Building software on the ACCRE cluster

From ACCRE Wiki

Compute nodes on the ACCRE cluster are heterogeneous in terms of CPU architecture (and also RAM and local disk space). Some compute nodes contain processors that are 4-5 years old, while others use processors that are less than a year old. The same goes for cluster gateways.

This presents some challenges when it comes to building software, as newer processors can use instructions that are unsupported by older processors. As a result, programs that are built from source code on a newer gateway may not run successfully on a compute node or gateway with an older processor. “Illegal Instruction” error messages are likely to occur in this scenario. This is a typical error when running the local built R libraries.

For solving this issue the users can build the software on the public login gateways, these gateways typically ranging from gw341 to gw346. These gateways are all sandy bridge nodes so they are nearly the oldest machine in ACCRE (except westmere), hence the binary compiled from login gateways usually able to run on the other compute nodes like haswell and skylake etc. Additionally, to submit your jobs from the customized compilation you also need to exclude the AMD cpus, hence we suggest you add in the following line to the slurm script:

#SBATCH --constraint=sandybridge|haswell|skylake

This line means only nodes with at least one of specified features will be used. This will make sure your slurm jobs will run without error.

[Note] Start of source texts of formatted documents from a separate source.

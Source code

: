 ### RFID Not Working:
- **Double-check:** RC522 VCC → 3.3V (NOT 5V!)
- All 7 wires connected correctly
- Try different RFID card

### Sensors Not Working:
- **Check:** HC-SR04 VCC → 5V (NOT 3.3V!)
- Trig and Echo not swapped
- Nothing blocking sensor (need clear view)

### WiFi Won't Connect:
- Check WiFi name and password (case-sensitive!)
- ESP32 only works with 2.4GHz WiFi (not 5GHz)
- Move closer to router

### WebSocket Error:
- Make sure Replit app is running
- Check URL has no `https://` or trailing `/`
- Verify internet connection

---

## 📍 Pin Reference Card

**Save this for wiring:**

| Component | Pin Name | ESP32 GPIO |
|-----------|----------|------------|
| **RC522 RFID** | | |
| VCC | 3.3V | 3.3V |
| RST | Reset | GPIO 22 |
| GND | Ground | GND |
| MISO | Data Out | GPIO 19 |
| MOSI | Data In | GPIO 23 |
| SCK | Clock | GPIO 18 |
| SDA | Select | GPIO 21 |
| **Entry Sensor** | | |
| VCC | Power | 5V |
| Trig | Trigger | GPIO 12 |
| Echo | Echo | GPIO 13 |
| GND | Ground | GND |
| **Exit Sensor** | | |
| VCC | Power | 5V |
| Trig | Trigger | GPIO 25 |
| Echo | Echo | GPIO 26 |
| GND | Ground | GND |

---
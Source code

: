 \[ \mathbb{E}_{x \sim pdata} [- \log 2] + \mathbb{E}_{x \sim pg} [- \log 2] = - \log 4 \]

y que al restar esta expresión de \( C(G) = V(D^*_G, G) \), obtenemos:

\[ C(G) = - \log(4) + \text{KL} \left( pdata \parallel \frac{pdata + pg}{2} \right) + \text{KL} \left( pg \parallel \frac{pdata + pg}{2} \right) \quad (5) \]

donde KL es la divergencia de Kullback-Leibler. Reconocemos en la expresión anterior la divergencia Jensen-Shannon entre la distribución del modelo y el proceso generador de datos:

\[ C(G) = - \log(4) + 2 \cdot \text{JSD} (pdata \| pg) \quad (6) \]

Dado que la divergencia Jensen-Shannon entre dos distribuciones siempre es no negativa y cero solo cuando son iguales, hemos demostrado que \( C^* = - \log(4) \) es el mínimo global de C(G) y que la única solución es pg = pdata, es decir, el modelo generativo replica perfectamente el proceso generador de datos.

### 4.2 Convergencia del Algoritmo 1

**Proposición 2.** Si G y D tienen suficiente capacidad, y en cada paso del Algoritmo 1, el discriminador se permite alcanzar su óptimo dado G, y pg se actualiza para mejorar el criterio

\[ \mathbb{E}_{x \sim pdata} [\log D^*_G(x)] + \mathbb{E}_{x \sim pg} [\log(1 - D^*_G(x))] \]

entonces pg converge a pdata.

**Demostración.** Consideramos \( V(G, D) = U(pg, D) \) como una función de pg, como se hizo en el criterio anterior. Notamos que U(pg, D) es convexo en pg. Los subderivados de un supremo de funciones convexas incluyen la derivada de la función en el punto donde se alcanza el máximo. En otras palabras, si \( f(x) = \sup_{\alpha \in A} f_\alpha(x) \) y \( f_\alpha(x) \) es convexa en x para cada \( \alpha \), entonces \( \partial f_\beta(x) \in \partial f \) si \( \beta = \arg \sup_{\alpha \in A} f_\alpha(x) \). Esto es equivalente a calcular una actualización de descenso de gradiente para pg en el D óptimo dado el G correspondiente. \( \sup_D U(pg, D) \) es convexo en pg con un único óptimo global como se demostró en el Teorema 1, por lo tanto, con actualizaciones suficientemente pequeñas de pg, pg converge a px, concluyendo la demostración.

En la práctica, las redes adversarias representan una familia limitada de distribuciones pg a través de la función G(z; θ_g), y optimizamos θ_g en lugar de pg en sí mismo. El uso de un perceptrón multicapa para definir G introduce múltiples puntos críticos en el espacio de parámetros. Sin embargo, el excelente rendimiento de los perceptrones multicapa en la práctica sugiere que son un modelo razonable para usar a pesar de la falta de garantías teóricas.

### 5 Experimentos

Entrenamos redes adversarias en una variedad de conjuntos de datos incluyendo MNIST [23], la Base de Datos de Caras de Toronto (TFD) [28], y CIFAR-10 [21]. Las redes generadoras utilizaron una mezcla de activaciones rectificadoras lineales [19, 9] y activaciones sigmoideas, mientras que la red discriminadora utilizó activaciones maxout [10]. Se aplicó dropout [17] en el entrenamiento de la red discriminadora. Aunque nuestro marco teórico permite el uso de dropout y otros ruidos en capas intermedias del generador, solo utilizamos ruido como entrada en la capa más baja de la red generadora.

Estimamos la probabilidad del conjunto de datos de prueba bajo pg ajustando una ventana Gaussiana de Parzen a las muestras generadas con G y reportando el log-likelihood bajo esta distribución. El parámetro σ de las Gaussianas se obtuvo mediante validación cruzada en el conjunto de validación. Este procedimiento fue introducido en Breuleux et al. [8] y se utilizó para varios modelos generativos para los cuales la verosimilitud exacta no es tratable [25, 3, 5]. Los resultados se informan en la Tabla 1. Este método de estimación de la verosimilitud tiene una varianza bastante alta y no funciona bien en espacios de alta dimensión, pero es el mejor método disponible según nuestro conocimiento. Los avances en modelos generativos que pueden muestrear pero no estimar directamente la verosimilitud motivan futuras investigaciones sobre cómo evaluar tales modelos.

The above constraint condition will allow different jobs able to pick up different type of nodes in the given range, hence for an array job you may find different subjob may land on nodes with different CPU architecture. If you want to enforce all of subjob in the array job uses the same CPU architecture, you can add this line in the slurm script:

#SBATCH --constraint=[sandybridge|haswell|skylake]

This line means only one of the options should be used for all allocated nodes.

If performance is very important to you (especially through vectorization instructions like AVX2), you can try building on a more recent architecture (e.g. Haswell supports AVX2). Just be sure to then only request nodes with Haswell or Skylake processors for jobs making use of this program. Note that this may lead to longer queue times as you are effectively shrinking the pool of resources eligible to run your job.